Deputy Chancellor Franz Muentefering called on Saturday on Germans to combat right-wing extremism and hostility toward foreigners.
"We must never again give the brown shirts an opportunity," he said, referring to the uniform worn by the paramilitary organization of Adolf Hitler's Nazi Party.
"No one should need to be afraid just because he is different from others. That has to be made perfectly clear in a society like ours," Muentefering told a meeting of the Berlin Social Democrats.
The current debate about hostility toward foreigners was triggered by a former spokesman for the German government under Chancellor Gerhard Schroeder who warned World Cup visitors to avoid parts of the state of Brandenburg because of racial attacks.
"There are small and medium-sized towns in Brandenburg and elsewhere where I would not advise anyone with a different skin color to go," Uwe-Karsten Heye said.
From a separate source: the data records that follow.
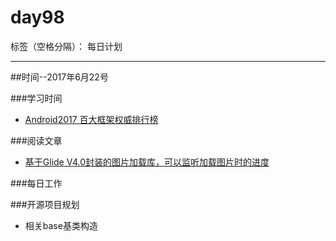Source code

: # day98

标签（空格分隔）： 每日计划

---
##时间--2017年6月22号

###学习时间<br>
* [Android2017 百大框架权威排行榜][1]

###阅读文章<br>
* [基于Glide V4.0封装的图片加载库，可以监听加载图片时的进度][2]


###每日工作<br>


###开源项目规划
* 相关base基类构造

  [1]: https://juejin.im/entry/5947f1beac502e006bae4df9
  [2]: https://github.com/sfsheng0322/GlideImageView
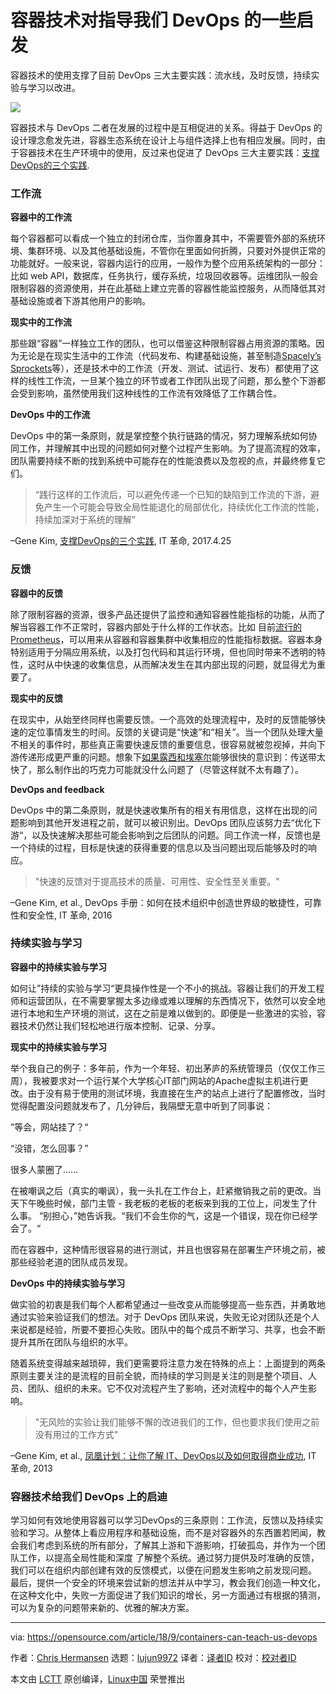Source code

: 容器技术对指导我们 DevOps 的一些启发
======

容器技术的使用支撑了目前 DevOps 三大主要实践：流水线，及时反馈，持续实验与学习以改进。

![](https://opensource.com/sites/default/files/styles/image-full-size/public/lead-images/LAW-patent_reform_520x292_10136657_1012_dc.png?itok=Cd2PmDWf)

容器技术与 DevOps 二者在发展的过程中是互相促进的关系。得益于 DevOps 的设计理念愈发先进，容器生态系统在设计上与组件选择上也有相应发展。同时，由于容器技术在生产环境中的使用，反过来也促进了 DevOps 三大主要实践：[支撑DevOps的三个实践][1].


### 工作流

**容器中的工作流**

每个容器都可以看成一个独立的封闭仓库，当你置身其中，不需要管外部的系统环境、集群环境、以及其他基础设施，不管你在里面如何折腾，只要对外提供正常的功能就好。一般来说，容器内运行的应用，一般作为整个应用系统架构的一部分：比如 web API，数据库，任务执行，缓存系统，垃圾回收器等。运维团队一般会限制容器的资源使用，并在此基础上建立完善的容器性能监控服务，从而降低其对基础设施或者下游其他用户的影响。

**现实中的工作流**

那些跟“容器”一样独立工作的团队，也可以借鉴这种限制容器占用资源的策略。因为无论是在现实生活中的工作流（代码发布、构建基础设施，甚至制造[Spacely’s Sprockets][2]等），还是技术中的工作流（开发、测试、试运行、发布）都使用了这样的线性工作流，一旦某个独立的环节或者工作团队出现了问题，那么整个下游都会受到影响，虽然使用我们这种线性的工作流有效降低了工作耦合性。

**DevOps 中的工作流**

DevOps 中的第一条原则，就是掌控整个执行链路的情况，努力理解系统如何协同工作，并理解其中出现的问题如何对整个过程产生影响。为了提高流程的效率，团队需要持续不断的找到系统中可能存在的性能浪费以及忽视的点，并最终修复它们。


> “践行这样的工作流后，可以避免传递一个已知的缺陷到工作流的下游，避免产生一个可能会导致全局性能退化的局部优化，持续优化工作流的性能，持续加深对于系统的理解”

–Gene Kim, [支撑DevOps的三个实践][3], IT 革命, 2017.4.25

### 反馈

**容器中的反馈**

除了限制容器的资源，很多产品还提供了监控和通知容器性能指标的功能，从而了解当容器工作不正常时，容器内部处于什么样的工作状态。比如 目前[流行的][5][Prometheus][4]，可以用来从容器和容器集群中收集相应的性能指标数据。容器本身特别适用于分隔应用系统，以及打包代码和其运行环境，但也同时带来不透明的特性，这时从中快速的收集信息，从而解决发生在其内部出现的问题，就显得尤为重要了。

**现实中的反馈**

在现实中，从始至终同样也需要反馈。一个高效的处理流程中，及时的反馈能够快速的定位事情发生的时间。反馈的关键词是“快速”和“相关”。当一个团队处理大量不相关的事件时，那些真正需要快速反馈的重要信息，很容易就被忽视掉，并向下游传递形成更严重的问题。想象下[如果露西和埃塞尔][6]能够很快的意识到：传送带太快了，那么制作出的巧克力可能就没什么问题了（尽管这样就不太有趣了）。

**DevOps and feedback**

DevOps 中的第二条原则，就是快速收集所有的相关有用信息，这样在出现的问题影响到其他开发进程之前，就可以被识别出。DevOps 团队应该努力去“优化下游“，以及快速解决那些可能会影响到之后团队的问题。同工作流一样，反馈也是一个持续的过程，目标是快速的获得重要的信息以及当问题出现后能够及时的响应。

> "快速的反馈对于提高技术的质量、可用性、安全性至关重要。"

–Gene Kim, et al., DevOps 手册：如何在技​​术组织中创造世界级的敏捷性，可靠性和安全性, IT 革命, 2016

### 持续实验与学习

**容器中的持续实验与学习**

如何让”持续的实验与学习“更具操作性是一个不小的挑战。容器让我们的开发工程师和运营团队，在不需要掌握太多边缘或难以理解的东西情况下，依然可以安全地进行本地和生产环境的测试，这在之前是难以做到的。即便是一些激进的实验，容器技术仍然让我们轻松地进行版本控制、记录、分享。

**现实中的持续实验与学习**

举个我自己的例子：多年前，作为一个年轻、初出茅庐的系统管理员（仅仅工作三周），我被要求对一个运行某个大学核心IT部门网站的Apache虚拟主机进行更改。由于没有易于使用的测试环境，我直接在生产的站点上进行了配置修改，当时觉得配置没问题就发布了，几分钟后，我隔壁无意中听到了同事说：

”等会，网站挂了？“

“没错，怎么回事？”

很多人蒙圈了……

在被嘲讽之后（真实的嘲讽），我一头扎在工作台上，赶紧撤销我之前的更改。当天下午晚些时候，部门主管 - 我老板的老板的老板来到我的工位上，问发生了什么事。
“别担心，”她告诉我。“我们不会生你的气，这是一个错误，现在你已经学会了。“

而在容器中，这种情形很容易的进行测试，并且也很容易在部署生产环境之前，被那些经验老道的团队成员发现。

**DevOps 中的持续实验与学习**

做实验的初衷是我们每个人都希望通过一些改变从而能够提高一些东西，并勇敢地通过实验来验证我们的想法。对于 DevOps 团队来说，失败无论对团队还是个人来说都是经验，所要不要担心失败。团队中的每个成员不断学习、共享，也会不断提升其所在团队与组织的水平。

随着系统变得越来越琐碎，我们更需要将注意力发在特殊的点上：上面提到的两条原则主要关注的是流程的目前全貌，而持续的学习则是关注的则是整个项目、人员、团队、组织的未来。它不仅对流程产生了影响，还对流程中的每个人产生影响。

> "无风险的实验让我们能够不懈的改进我们的工作，但也要求我们使用之前没有用过的工作方式"

–Gene Kim, et al., [凤凰计划：让你了解 IT、DevOps以及如何取得商业成功][7], IT 革命, 2013

### 容器技术给我们 DevOps 上的启迪

学习如何有效地使用容器可以学习DevOps的三条原则：工作流，反馈以及持续实验和学习。从整体上看应用程序和基础设施，而不是对容器外的东西置若罔闻，教会我们考虑到系统的所有部分，了解其上游和下游影响，打破孤岛，并作为一个团队工作，以提高全局性能和深度
了解整个系统。通过努力提供及时准确的反馈，我们可以在组织内部创建有效的反馈模式，以便在问题发生影响之前发现问题。
最后，提供一个安全的环境来尝试新的想法并从中学习，教会我们创造一种文化，在这种文化中，失败一方面促进了我们知识的增长，另一方面通过有根据的猜测，可以为复杂的问题带来新的、优雅的解决方案。



--------------------------------------------------------------------------------

via: https://opensource.com/article/18/9/containers-can-teach-us-devops

作者：[Chris Hermansen][a]
选题：[lujun9972](https://github.com/lujun9972)
译者：[译者ID](https://github.com/littleji)
校对：[校对者ID](https://github.com/校对者ID)

本文由 [LCTT](https://github.com/LCTT/TranslateProject) 原创编译，[Linux中国](https://linux.cn/) 荣誉推出

[a]: https://opensource.com/users/clhermansen
[1]: https://itrevolution.com/the-three-ways-principles-underpinning-devops/
[2]: https://en.wikipedia.org/wiki/The_Jetsons
[3]: http://itrevolution.com/the-three-ways-principles-underpinning-devops
[4]: https://prometheus.io/
[5]: https://opensource.com/article/18/9/prometheus-operational-advantage
[6]: https://www.youtube.com/watch?v=8NPzLBSBzPI
[7]: https://itrevolution.com/book/the-phoenix-project/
"There is a chance they might not get out alive," Heye said in an an interview with German radio.
Brandenburg, which surrounds Berlin, has the highest per capita rate of violent neo-Nazi crime in all of Germany's 16 federal states.
Politicians initially criticized Heye for scaremongering and exaggerating the danger posed by extremists, but later admitted he had a point.
Early last week, a court in the Brandenburg town of Senftenberg handed down a 13-month jail sentence to a German neo-Nazi who goose-stepped up to a group of Polish tourists on the main square and began punching and kicking them. Three of the victims suffered head injuries.
In another case, two men are in custody for the savage beating of an Ethiopian-born German citizen near Berlin last month. Federal prosecutors took over the inquiry amid national shock at the night-time beating in the Brandenburg capital of Potsdam.
The Central Council of Jews in Germany warned the country's politicians not to play down anti-foreigner hostility.
"It is shocking to see that politicians are more concerned about the image of Germany during the World Cup than about protecting foreigners," said the organization's secretary-general Stephan Kramer.
Hundreds of thousands of foreign tourists are expected to come to Germany for football's biggest event, which is being staged in 12 cities.